La literatura es el Espacio sin
fronteras al cual se refiere mi libro. A través de
ella podemos acceder a todas las épocas literarias como
si fueran contemporáneas. Todo el arte y la literatura
de la humanidad están vivos y vigentes. El devenir
artístico difiere del histórico, aunque transcurre
dentro de la historia. En el terreno del arte y la
literatura todo habita sincrónicamente. Esta noche
puedes estar con Martí, y mañana con Heredia.

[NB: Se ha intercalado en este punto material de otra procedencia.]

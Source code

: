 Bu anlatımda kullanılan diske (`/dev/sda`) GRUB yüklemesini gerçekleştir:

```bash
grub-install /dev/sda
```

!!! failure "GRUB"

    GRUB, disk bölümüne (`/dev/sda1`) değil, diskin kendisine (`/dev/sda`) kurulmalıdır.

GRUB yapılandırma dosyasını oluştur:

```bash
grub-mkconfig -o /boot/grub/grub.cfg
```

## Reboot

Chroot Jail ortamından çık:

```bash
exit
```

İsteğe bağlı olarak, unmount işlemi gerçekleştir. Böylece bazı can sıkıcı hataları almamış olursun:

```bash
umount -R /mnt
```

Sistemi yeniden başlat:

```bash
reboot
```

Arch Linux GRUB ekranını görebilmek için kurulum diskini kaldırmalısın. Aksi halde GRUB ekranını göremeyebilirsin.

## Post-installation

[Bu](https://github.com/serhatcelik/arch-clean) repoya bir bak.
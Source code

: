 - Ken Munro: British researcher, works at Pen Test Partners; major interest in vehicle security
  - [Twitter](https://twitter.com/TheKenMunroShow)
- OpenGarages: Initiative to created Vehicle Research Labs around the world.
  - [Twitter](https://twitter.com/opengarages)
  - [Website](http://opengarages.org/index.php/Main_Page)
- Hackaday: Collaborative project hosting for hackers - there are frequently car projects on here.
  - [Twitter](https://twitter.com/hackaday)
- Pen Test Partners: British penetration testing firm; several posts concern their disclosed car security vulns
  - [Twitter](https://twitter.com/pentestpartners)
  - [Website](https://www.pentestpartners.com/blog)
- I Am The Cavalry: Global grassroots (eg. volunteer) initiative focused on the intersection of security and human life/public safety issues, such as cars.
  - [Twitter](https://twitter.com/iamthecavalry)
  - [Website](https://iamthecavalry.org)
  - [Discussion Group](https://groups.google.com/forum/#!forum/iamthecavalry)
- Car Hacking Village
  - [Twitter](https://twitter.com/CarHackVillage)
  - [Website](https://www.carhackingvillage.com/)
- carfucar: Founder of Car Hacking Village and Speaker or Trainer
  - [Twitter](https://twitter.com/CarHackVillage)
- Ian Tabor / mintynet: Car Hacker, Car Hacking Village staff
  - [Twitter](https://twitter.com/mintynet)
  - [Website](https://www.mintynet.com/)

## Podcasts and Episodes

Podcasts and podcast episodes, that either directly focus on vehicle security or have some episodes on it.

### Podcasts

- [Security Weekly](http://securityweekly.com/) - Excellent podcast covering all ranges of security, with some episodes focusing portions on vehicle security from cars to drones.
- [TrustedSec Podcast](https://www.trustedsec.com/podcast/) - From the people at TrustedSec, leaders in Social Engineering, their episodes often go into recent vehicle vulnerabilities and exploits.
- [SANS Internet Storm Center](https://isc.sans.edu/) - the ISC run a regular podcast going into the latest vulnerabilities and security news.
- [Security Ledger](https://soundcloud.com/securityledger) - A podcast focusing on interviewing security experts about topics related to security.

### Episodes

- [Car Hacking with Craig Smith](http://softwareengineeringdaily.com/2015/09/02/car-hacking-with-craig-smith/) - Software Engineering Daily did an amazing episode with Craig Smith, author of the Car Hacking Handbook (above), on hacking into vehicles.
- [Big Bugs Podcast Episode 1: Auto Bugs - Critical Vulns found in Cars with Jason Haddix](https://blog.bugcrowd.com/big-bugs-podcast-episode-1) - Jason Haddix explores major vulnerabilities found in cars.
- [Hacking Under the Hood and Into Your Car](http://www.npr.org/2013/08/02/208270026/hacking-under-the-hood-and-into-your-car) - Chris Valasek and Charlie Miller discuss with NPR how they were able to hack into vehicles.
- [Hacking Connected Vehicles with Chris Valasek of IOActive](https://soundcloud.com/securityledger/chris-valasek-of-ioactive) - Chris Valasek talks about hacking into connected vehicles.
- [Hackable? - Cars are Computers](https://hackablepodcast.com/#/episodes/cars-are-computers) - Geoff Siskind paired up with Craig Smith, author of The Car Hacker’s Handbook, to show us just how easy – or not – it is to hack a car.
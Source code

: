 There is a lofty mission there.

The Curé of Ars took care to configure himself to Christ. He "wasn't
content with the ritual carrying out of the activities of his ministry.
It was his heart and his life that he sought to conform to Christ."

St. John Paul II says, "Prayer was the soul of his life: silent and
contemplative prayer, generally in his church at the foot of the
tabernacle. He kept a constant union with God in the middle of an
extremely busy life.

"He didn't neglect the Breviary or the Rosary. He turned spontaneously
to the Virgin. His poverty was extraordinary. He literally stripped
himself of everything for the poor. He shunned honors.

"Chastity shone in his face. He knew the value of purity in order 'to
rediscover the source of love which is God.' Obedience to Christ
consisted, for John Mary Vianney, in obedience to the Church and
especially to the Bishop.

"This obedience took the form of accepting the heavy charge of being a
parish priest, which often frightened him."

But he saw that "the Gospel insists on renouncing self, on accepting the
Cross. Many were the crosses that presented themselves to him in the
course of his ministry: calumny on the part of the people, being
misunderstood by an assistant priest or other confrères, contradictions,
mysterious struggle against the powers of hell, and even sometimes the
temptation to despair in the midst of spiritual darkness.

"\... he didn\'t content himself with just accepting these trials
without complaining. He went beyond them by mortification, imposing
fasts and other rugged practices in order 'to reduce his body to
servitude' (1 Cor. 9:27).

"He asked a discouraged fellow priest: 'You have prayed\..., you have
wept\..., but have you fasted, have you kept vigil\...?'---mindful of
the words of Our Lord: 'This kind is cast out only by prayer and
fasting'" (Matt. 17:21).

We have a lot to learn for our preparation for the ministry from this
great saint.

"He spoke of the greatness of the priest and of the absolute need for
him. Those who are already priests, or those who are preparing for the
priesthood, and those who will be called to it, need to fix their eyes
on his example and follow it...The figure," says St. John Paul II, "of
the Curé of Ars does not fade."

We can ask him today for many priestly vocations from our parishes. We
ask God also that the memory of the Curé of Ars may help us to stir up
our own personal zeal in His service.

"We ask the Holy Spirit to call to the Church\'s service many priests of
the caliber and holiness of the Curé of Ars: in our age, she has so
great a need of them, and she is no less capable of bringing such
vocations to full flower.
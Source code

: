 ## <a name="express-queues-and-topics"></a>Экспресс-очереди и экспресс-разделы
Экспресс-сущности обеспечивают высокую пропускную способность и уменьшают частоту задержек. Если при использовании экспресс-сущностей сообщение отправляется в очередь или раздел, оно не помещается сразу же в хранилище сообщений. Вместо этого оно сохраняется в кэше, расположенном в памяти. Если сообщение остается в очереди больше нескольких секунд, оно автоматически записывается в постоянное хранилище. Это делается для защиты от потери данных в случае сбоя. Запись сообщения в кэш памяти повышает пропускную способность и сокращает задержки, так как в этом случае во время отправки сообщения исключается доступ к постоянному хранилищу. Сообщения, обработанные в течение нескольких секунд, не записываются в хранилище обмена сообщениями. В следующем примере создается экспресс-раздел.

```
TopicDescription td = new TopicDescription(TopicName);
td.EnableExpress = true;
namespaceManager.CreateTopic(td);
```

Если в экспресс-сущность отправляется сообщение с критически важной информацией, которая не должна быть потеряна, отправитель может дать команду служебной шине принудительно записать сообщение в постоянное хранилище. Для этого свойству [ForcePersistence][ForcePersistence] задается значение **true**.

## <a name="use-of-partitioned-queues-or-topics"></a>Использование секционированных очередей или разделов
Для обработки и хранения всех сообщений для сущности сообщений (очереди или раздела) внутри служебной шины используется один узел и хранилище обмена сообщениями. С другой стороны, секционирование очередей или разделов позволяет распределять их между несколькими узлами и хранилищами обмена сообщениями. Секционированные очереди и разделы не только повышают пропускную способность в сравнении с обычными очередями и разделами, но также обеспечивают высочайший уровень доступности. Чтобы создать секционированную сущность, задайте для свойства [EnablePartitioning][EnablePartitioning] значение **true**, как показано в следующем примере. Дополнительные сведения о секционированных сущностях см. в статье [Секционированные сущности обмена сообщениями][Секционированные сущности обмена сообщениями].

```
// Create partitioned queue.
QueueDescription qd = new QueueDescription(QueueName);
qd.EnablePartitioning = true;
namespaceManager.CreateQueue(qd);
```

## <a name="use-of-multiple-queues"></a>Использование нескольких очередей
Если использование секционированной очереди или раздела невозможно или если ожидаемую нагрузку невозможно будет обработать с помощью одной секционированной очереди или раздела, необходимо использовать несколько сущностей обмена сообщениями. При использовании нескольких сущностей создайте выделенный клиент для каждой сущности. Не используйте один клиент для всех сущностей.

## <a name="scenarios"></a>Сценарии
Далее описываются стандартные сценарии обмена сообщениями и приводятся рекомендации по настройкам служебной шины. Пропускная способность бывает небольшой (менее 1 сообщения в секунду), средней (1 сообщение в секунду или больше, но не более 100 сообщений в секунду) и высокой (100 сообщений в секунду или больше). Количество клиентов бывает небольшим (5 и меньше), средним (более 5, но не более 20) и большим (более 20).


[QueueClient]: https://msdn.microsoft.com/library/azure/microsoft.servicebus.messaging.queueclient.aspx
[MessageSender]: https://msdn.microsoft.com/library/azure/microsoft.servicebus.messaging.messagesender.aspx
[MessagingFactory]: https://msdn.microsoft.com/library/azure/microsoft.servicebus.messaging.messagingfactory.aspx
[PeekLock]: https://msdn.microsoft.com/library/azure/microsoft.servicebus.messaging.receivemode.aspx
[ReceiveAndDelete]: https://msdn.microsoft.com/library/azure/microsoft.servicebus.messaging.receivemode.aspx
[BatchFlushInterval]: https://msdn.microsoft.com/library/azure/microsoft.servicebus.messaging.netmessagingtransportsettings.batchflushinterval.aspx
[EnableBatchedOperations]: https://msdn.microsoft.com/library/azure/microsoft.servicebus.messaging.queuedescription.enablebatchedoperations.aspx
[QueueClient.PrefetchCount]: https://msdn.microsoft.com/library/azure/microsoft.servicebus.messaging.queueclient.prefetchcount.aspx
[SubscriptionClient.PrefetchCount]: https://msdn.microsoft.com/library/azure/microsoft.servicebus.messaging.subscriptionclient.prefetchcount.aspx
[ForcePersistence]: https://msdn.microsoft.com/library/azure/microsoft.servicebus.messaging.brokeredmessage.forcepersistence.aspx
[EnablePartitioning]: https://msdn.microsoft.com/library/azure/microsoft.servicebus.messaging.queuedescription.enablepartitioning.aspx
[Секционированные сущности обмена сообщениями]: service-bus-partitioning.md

Cualquiera de ellos puede ser un motivo en tus escritos
de hoy. De la misma manera los universitarios cubanos
tienen un Espacio sin fronteras común. Este se
halla en la esencia de un gentilicio superior: el que
nos define como seres humanos. En virtud de él, todas
las culturas del mundo nos pertenecen y en última
instancia la nuestra nos serviría para acceder a la
cultura universal. La globalización mundial debería
conducirnos a un intercambio de culturas, mas por
desgracia está provocando otra cosa. Por eso recuerdo a
Heredia y su poema En el teocalli de Cholula. Mientras
el autor contempla la belleza del paisaje donde está
enclavada la pirámide azteca, Ética y Estética entran
en contradicción. El poema refleja el nexo entre una y
otra, ilustra cómo las guerras y los sacrificios
humanos estropean la visión de lo bello. Al final,
Heredia deja de percibir la belleza y siente el dolor de
los hombres sacrificados allí. Sí, los estudiantes
universitarios cubanos deben tenerlo claro: cuando lo
ético es feo, se estropea el sentido de lo estético.